Council bill 119600 boldly claims SEPA review is largely unnecessary and can be largely supplanted by the city’s codes and design review. The bill eliminates SEPA challenges based on transportation impacts and would weaken and limit Seattle’s project review standards and the ability to appeal decisions.

The bill was spurred by council and special interest groups’ irritation with the number of projects appealed to the city’s hearing examiner. At the August Planning, Land Use & Zoning Committee meeting, council members said they acted on complaints from affordable housing advocates who said appeals were obstructing the creation of new housing.

To grasp how opposing environmental impacts is a threat to affordable housing, you need to understand Seattle’s “Grand Bargain.” Deftly negotiated, the agreement allows project developers to pay affordable housing fees instead of building affordable housing. This option creates added incentive to expedite permits in order for the city to receive those fees.

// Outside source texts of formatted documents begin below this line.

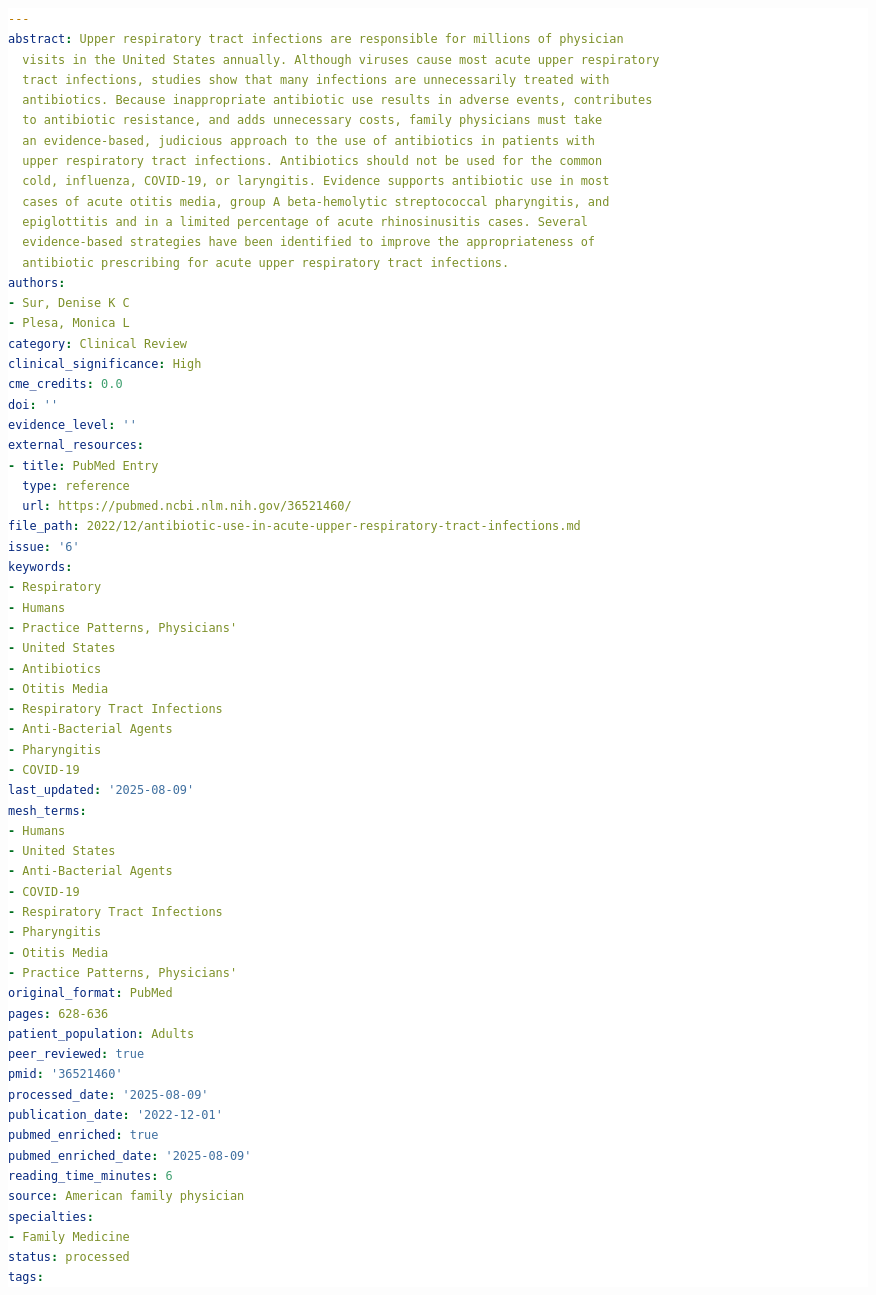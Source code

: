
 ```yaml
---
abstract: Upper respiratory tract infections are responsible for millions of physician
  visits in the United States annually. Although viruses cause most acute upper respiratory
  tract infections, studies show that many infections are unnecessarily treated with
  antibiotics. Because inappropriate antibiotic use results in adverse events, contributes
  to antibiotic resistance, and adds unnecessary costs, family physicians must take
  an evidence-based, judicious approach to the use of antibiotics in patients with
  upper respiratory tract infections. Antibiotics should not be used for the common
  cold, influenza, COVID-19, or laryngitis. Evidence supports antibiotic use in most
  cases of acute otitis media, group A beta-hemolytic streptococcal pharyngitis, and
  epiglottitis and in a limited percentage of acute rhinosinusitis cases. Several
  evidence-based strategies have been identified to improve the appropriateness of
  antibiotic prescribing for acute upper respiratory tract infections.
authors:
- Sur, Denise K C
- Plesa, Monica L
category: Clinical Review
clinical_significance: High
cme_credits: 0.0
doi: ''
evidence_level: ''
external_resources:
- title: PubMed Entry
  type: reference
  url: https://pubmed.ncbi.nlm.nih.gov/36521460/
file_path: 2022/12/antibiotic-use-in-acute-upper-respiratory-tract-infections.md
issue: '6'
keywords:
- Respiratory
- Humans
- Practice Patterns, Physicians'
- United States
- Antibiotics
- Otitis Media
- Respiratory Tract Infections
- Anti-Bacterial Agents
- Pharyngitis
- COVID-19
last_updated: '2025-08-09'
mesh_terms:
- Humans
- United States
- Anti-Bacterial Agents
- COVID-19
- Respiratory Tract Infections
- Pharyngitis
- Otitis Media
- Practice Patterns, Physicians'
original_format: PubMed
pages: 628-636
patient_population: Adults
peer_reviewed: true
pmid: '36521460'
processed_date: '2025-08-09'
publication_date: '2022-12-01'
pubmed_enriched: true
pubmed_enriched_date: '2025-08-09'
reading_time_minutes: 6
source: American family physician
specialties:
- Family Medicine
status: processed
tags:
```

Rather than consider if recent appeals had merit or were signs of an inequitable system, the progressive council doubled down by introducing a bill that relaxes environmental standards and independent review. It seems being a Green City is a priority unless it interferes with new development and sources of revenue.

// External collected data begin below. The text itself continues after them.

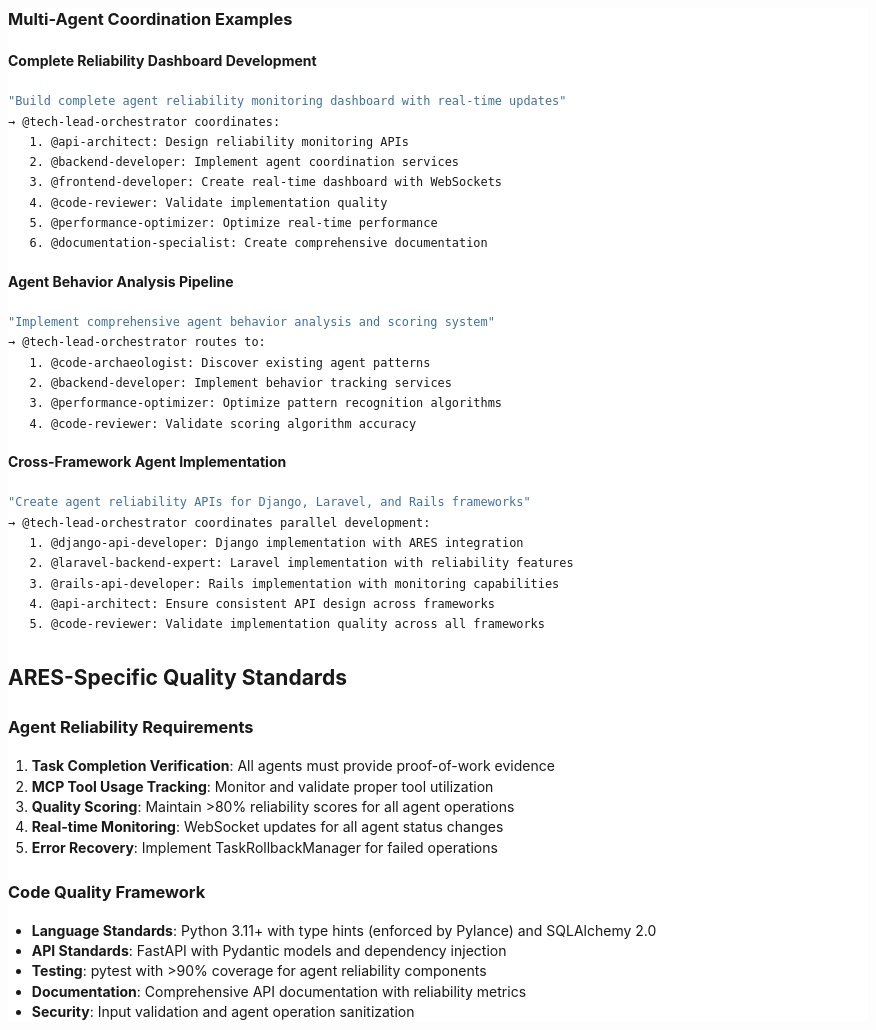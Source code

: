 ### **Multi-Agent Coordination Examples**

#### **Complete Reliability Dashboard Development**
```bash
"Build complete agent reliability monitoring dashboard with real-time updates"
→ @tech-lead-orchestrator coordinates:
   1. @api-architect: Design reliability monitoring APIs
   2. @backend-developer: Implement agent coordination services
   3. @frontend-developer: Create real-time dashboard with WebSockets
   4. @code-reviewer: Validate implementation quality
   5. @performance-optimizer: Optimize real-time performance
   6. @documentation-specialist: Create comprehensive documentation
```

#### **Agent Behavior Analysis Pipeline**
```bash
"Implement comprehensive agent behavior analysis and scoring system"
→ @tech-lead-orchestrator routes to:
   1. @code-archaeologist: Discover existing agent patterns
   2. @backend-developer: Implement behavior tracking services
   3. @performance-optimizer: Optimize pattern recognition algorithms
   4. @code-reviewer: Validate scoring algorithm accuracy
```

#### **Cross-Framework Agent Implementation**
```bash
"Create agent reliability APIs for Django, Laravel, and Rails frameworks"
→ @tech-lead-orchestrator coordinates parallel development:
   1. @django-api-developer: Django implementation with ARES integration
   2. @laravel-backend-expert: Laravel implementation with reliability features
   3. @rails-api-developer: Rails implementation with monitoring capabilities
   4. @api-architect: Ensure consistent API design across frameworks
   5. @code-reviewer: Validate implementation quality across all frameworks
```

## ARES-Specific Quality Standards

### **Agent Reliability Requirements**

1. **Task Completion Verification**: All agents must provide proof-of-work evidence
2. **MCP Tool Usage Tracking**: Monitor and validate proper tool utilization
3. **Quality Scoring**: Maintain >80% reliability scores for all agent operations
4. **Real-time Monitoring**: WebSocket updates for all agent status changes
5. **Error Recovery**: Implement TaskRollbackManager for failed operations

### **Code Quality Framework**

- **Language Standards**: Python 3.11+ with type hints (enforced by Pylance) and SQLAlchemy 2.0
- **API Standards**: FastAPI with Pydantic models and dependency injection
- **Testing**: pytest with >90% coverage for agent reliability components
- **Documentation**: Comprehensive API documentation with reliability metrics
- **Security**: Input validation and agent operation sanitization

The council bill’s wide-ranging changes extend to Seattle Municipal Code, design review and the appeals process, including:

  • Authorizing the Seattle Department of Construction & Inspections director to unilaterally set rules for SEPA analysis. SDCI works closely with developers and its interpretations often reflect this. Uniform rules for SEPA analysis are a good idea but should include input from all relevant city departments and community stakeholders. Anything less perpetuates the same closed feedback loop insulated from due process.
  • Tasking volunteer neighborhood design review boards to address SEPA thresholds for land use, height, bulk and scale and various light impacts. Design guidelines already require review of these key elements but in recent years design review boards have avoided mitigations with even slight economic implications for developers. Consigning SEPA judgments to the working architects and developers who comprise these boards puts undue pressure on them and lacks independent rigor.
  • Increasing the size of projects exempt from threshold determinations and EIS requirements. In downtown Seattle these provisions will extend to mixed-use towers with up to 250 residential units and an unlimited number of parking stalls.  A typical 400- to 500-foot residential tower generates 1,000 new single occupancy vehicle trips daily despite being surrounded by multi-modal options. That’s a major retreat from Seattle’s Comprehensive Plan that says cars are the city’s major source of carbon emissions. 

The reality is Seattle needs sustainable density, and developers and community stakeholders need consistent, predictable and equitable rules.

One thing this bill gets right is the need to address SEPA issues at the beginning of a project, not after plans are set. Coupled with new Seattle Department of Construction & Inspections rules that reflect broad stakeholders’ interests, the right bill would save everyone time, money and frustration.

Unfortunately, like the Grand Bargain, CB 119600 is one-sided legislation crafted by the city with select input.

Almost as bad, its proponents take a page from national politics by dividing Seattleites into camps for or against affordable housing. And as we’ve seen nationally, the bill dispenses with existing environmental protections in favor of economic gain.

In its waning months this council shouldn’t dictate sweeping environmental policy to protect its legacy and that of special interests. We shouldn’t be told to choose between affordable housing and strong environmental protections. Something is wrong with a system that can’t offer both.


Before unraveling the SEPA safety net the city needs to provide solid data and solicit multiple perspectives. Appeals are the direct result of uninformed policies and closed-door bargaining.

Let’s see legislation that doesn’t invite challenges because it protects existing stakeholders and delivers sustainable and equitable development.

Ask Mayor Jenny Durkan and council members to table CB 119600. Seattle deserves better.